Why should we study the genetics of success?
There are more than a few answers to this question. Probably the most important one is science for science’s sake. We study genetics because the DNA sequence is the beginning, the blueprint for our development and so many of the features that make us the unique individuals we are. Understanding how differences in children’s genes translate into differences in the kinds of people they grow up to be will unlock untold opportunities in the practical realms of medicine and education that may not be immediately apparent to us now.
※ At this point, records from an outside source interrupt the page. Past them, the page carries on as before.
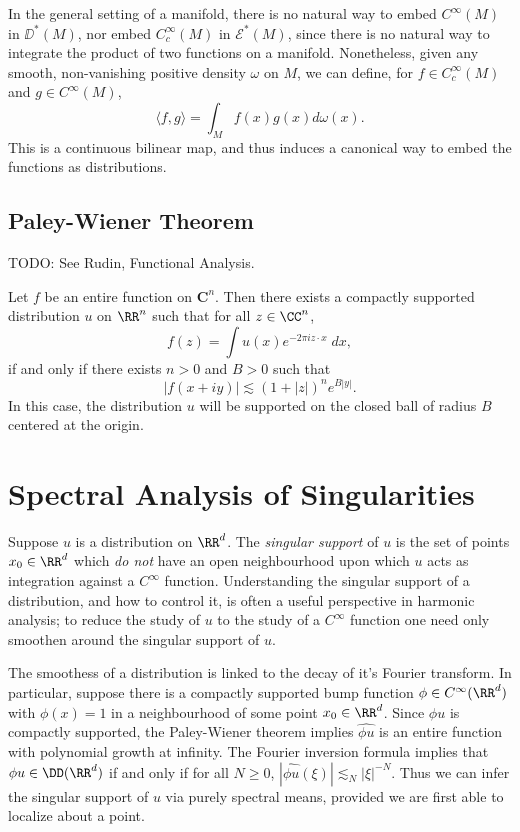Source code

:In the general setting of a manifold, there is no natural way to embed $C^\infty(M)$ in $\DD^*(M)$, nor embed $C_c^\infty(M)$ in $\mathcal{E}^*(M)$, since there is no natural way to integrate the product of two functions on a manifold. Nonetheless, given any smooth, non-vanishing positive density $\omega$ on $M$, we can define, for $f \in C_c^\infty(M)$ and $g \in C^\infty(M)$,
%
\[ \langle f, g \rangle = \int_M f(x) g(x) d\omega(x). \]
%
This is a continuous bilinear map, and thus induces a canonical way to embed the functions as distributions.

\section{Paley-Wiener Theorem}

TODO: See Rudin, Functional Analysis.

\begin{theorem}
    Let $f$ be an entire function on $\mathbf{C}^n$. Then there exists a compactly supported distribution $u$ on $\RR^n$ such that for all $z \in \CC^n$,
    \[ f(z) = \int u(x) e^{-2 \pi i z \cdot x}\; dx, \]
    if and only if there exists $n > 0$ and $B > 0$ such that
    \[ |f(x + i y)| \lesssim (1 + |z|)^n e^{B|y|}. \]
    In this case, the distribution $u$ will be supported on the closed ball of radius $B$ centered at the origin.
\end{theorem}







\chapter{Spectral Analysis of Singularities}

Suppose $u$ is a distribution on $\RR^d$. The \emph{singular support} of $u$ is the set of points $x_0 \in \RR^d$ which \emph{do not} have an open neighbourhood upon which $u$ acts as integration against a $C^\infty$ function. Understanding the singular support of a distribution, and how to control it, is often a useful perspective in harmonic analysis; to reduce the study of $u$ to the study of a $C^\infty$ function one need only smoothen around the singular support of $u$.

The smoothess of a distribution is linked to the decay of it's Fourier transform. In particular, suppose there is a compactly supported bump function $\phi \in C^\infty(\RR^d)$ with $\phi(x) = 1$ in a neighbourhood of some point $x_0 \in \RR^d$. Since $\phi u$ is compactly supported, the Paley-Wiener theorem implies $\widehat{\phi u}$ is an entire function with polynomial growth at infinity. The Fourier inversion formula implies that $\phi u \in \DD(\RR^d)$ if and only if for all $N \geq 0$, $|\widehat{\phi u}(\xi)| \lesssim_N |\xi|^{-N}$. Thus we can infer the singular support of $u$ via purely spectral means, provided we are first able to localize about a point.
My own work on the genetics of success is somewhat more applied. I’m interested in finding new ways we can help children grow and develop successfully. We know that genetic differences are one source of variation in children’s outcomes. So, it stands to reason that if we can figure out how those genetic differences work, we can devise environmental interventions that achieve the same effects.
This way of thinking about genetics – as way to learn something about how to design interventions that can work for anyone, regardless of their genotype – has been around for a long time. These days, much attention is focused on so-called “precision medicine.” Precision medicine is the idea that we can tailor treatments to individual patients based on, for example, genetic information. Precision medicine aims to use genetics as part of the treatment process: genetic information about the patient guides individualized therapy. But that’s not the only way to use genetic information to improve human health. An alternative approach is to study genetics to understand the mechanisms that produce disease.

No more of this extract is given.